The variability of the wild-type should be considered for both technical and biological replicates. If the variability of the wild-type phenotype means that it cannot be distinguished from the positive control mutant, it will be near impossible to identify whether there is a hit. Even if the final screen will be performed in a single replicate, it helps perform the pilot screen with multiple replicates. The positive and negative controls are also important for understanding plate-to-plate or batch-to-batch variability, meaning each plate or batch should have both positive and negative controls.

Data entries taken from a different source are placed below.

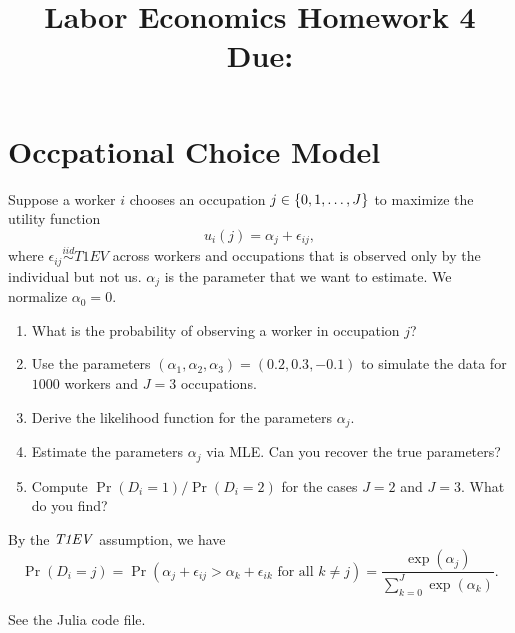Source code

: \documentclass[12pt]{article}
\title{
    Labor Economics Homework 4 \\
    \large Due: \\
    }
\author{}
\date{}
\begin{document}
    

\maketitle
\vspace{-2cm}

\section{Occpational Choice Model}
Suppose a worker $i$ chooses an occupation $j\in\left\{ {0,1,\ldots,J} \right\}$ 
to maximize the utility function 
\begin{equation*}
    u_i(j) = \alpha_j + \epsilon_{ij},
\end{equation*}
where $\epsilon_{ij}\overset{iid}{\sim}T1EV$ across workers and occupations 
that is observed only by the individual but not us. $\alpha_j$ is the 
parameter that we want to estimate. We normalize $\alpha_0 = 0$.
\begin{enumerate}
    \item What is the probability of observing a worker in occupation $j$?
    \item Use the parameters $(\alpha_1, \alpha_2, \alpha_3) = (0.2, 0.3, -0.1)$ 
    to simulate the data for $1000$ workers and $J=3$ occupations.
    \item Derive the likelihood function for the parameters $\alpha_j$.
    \item Estimate the parameters $\alpha_j$ via MLE. Can you recover the true 
    parameters?
    \item Compute $\Pr(D_i = 1)/\Pr(D_i = 2)$ for the cases $J = 2$ and $J = 3$. 
    What do you find?
\end{enumerate}
\begin{sol}[1.1]
    By the $\it{T1EV}$ assumption, we have 
    \begin{equation*}
        \Pr(D_i = j) = \Pr(\alpha_j + \epsilon_{ij} > \alpha_k + \epsilon_{ik} \text{ for all } k\neq j) = \frac{\exp(\alpha_j)}{\sum_{k=0}^{J}\exp(\alpha_k)}.
    \end{equation*}
    \solend
\end{sol}
\begin{sol}[1.2, 1.4]
    See the Julia code file.
    \solend
\end{sol}
\end{document}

As an example of a screen that would not work, I was interested in understanding the host factors that contribute to pyroptotic cell death in macrophages in response to C. albicans infection. Pyroptosis is an inflammatory cell death program that is driven by formation of an inflammasome comprising the NLRP3 protein, ASC, and caspase-1 in response to C. albicans. Mice that lack these components of the host immune response demonstrate decreased immunopathology during a systemic C. albicans infection (22). However, not every host cell gets infected with C. albicans, and of the infected cells, only approximately 10% of the cells form ASC +punctae (23). This means that the dynamic range of the assay when looking for loss of pyroptotic death is less than 10%. Most pooled host CRISPR screens have greater than 10% noise due to variability in gene targeting and biases in sequencing, so it would not be possible to get true hits from this screening design. Individual mutants could be assessed, but scaling it up to a genome scale was not possible.

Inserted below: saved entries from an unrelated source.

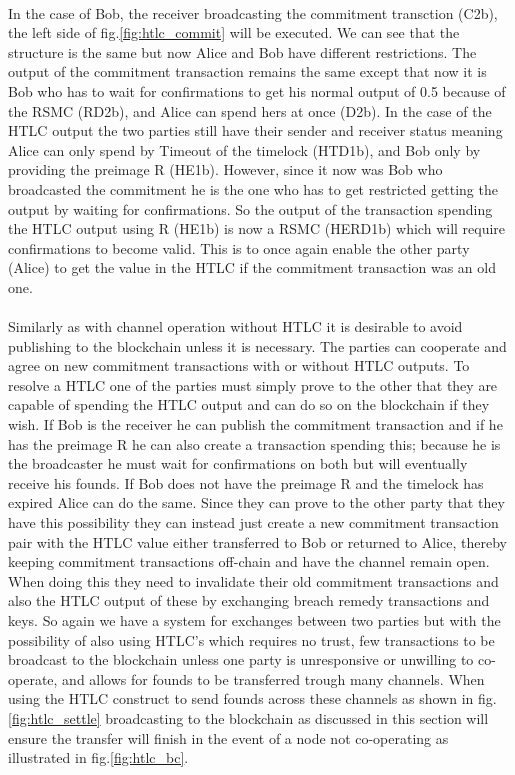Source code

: \paragraph{}
In the case of Bob, the receiver broadcasting the commitment transction (C2b), the left side of fig.\ref{fig:htlc_commit} will be executed. We can see that the structure is the same but now Alice and Bob have different restrictions. The output of the commitment transaction remains the same except that now it is Bob who has to wait for confirmations to get his normal output of 0.5 because of the RSMC (RD2b), and Alice can spend hers at once (D2b). In the case of the HTLC output the two parties still have their sender and receiver status meaning Alice can only spend by Timeout of the timelock (HTD1b), and Bob only by providing the preimage R (HE1b). However, since it now was Bob who broadcasted the commitment he is the one who has to get restricted getting the output by waiting for confirmations. So the output of the transaction spending the HTLC output using R (HE1b) is now a RSMC (HERD1b) which will require confirmations to become valid. This is to once again enable the other party (Alice) to get the value in the HTLC if the commitment transaction was an old one.  

\paragraph{}
Similarly as with channel operation without HTLC it is desirable to avoid publishing to the blockchain unless it is necessary. The parties can cooperate and agree on new commitment transactions with or without HTLC outputs. To resolve a HTLC one of the parties must simply prove to the other that they are capable of spending the HTLC output and can do so on the blockchain if they wish. If Bob is the receiver he can publish the commitment transaction and if he has the preimage R he can also create a transaction spending this; because he is the broadcaster he must wait for confirmations on both but will eventually receive his founds. If Bob does not have the preimage R and the timelock has expired Alice can do the same. Since they can prove to the other party that they have this possibility they can instead just create a new commitment transaction pair with the HTLC value either transferred to Bob or returned to Alice, thereby keeping  commitment transactions off-chain and have the channel remain open. When doing this they need to invalidate their old commitment transactions and also the HTLC output of these by exchanging breach remedy transactions and keys. So again we have a system for exchanges between two parties but with the possibility of also using HTLC's which requires no trust, few transactions to be broadcast to the blockchain unless one party is unresponsive or unwilling to co-operate, and allows for founds to be transferred trough many channels.  
When using the HTLC construct to send founds across these channels as shown in fig.\ref{fig:htlc_settle} broadcasting to the blockchain as discussed in this section will ensure the transfer will finish in the event of a node not co-operating as illustrated in fig.\ref{fig:htlc_bc}.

In contrast, when we were screening for adherence regulators in C. auris, we started with two clinical strains that differed significantly in their ability to adhere—AR0382 and AR0387. This meant that it was easy to identify strains with a strong defect in adherence (Fig. 1A). Even though there was variability from plate to plate, having two clinical isolates as controls as for both high and low adherence meant that we could normalize the data for each plate. In our case, we used a cutoff of three standard deviations from the mean per plate for calling a hit, and as shown in Fig. 1B, the cutoffs for calling a hit varied between each plate.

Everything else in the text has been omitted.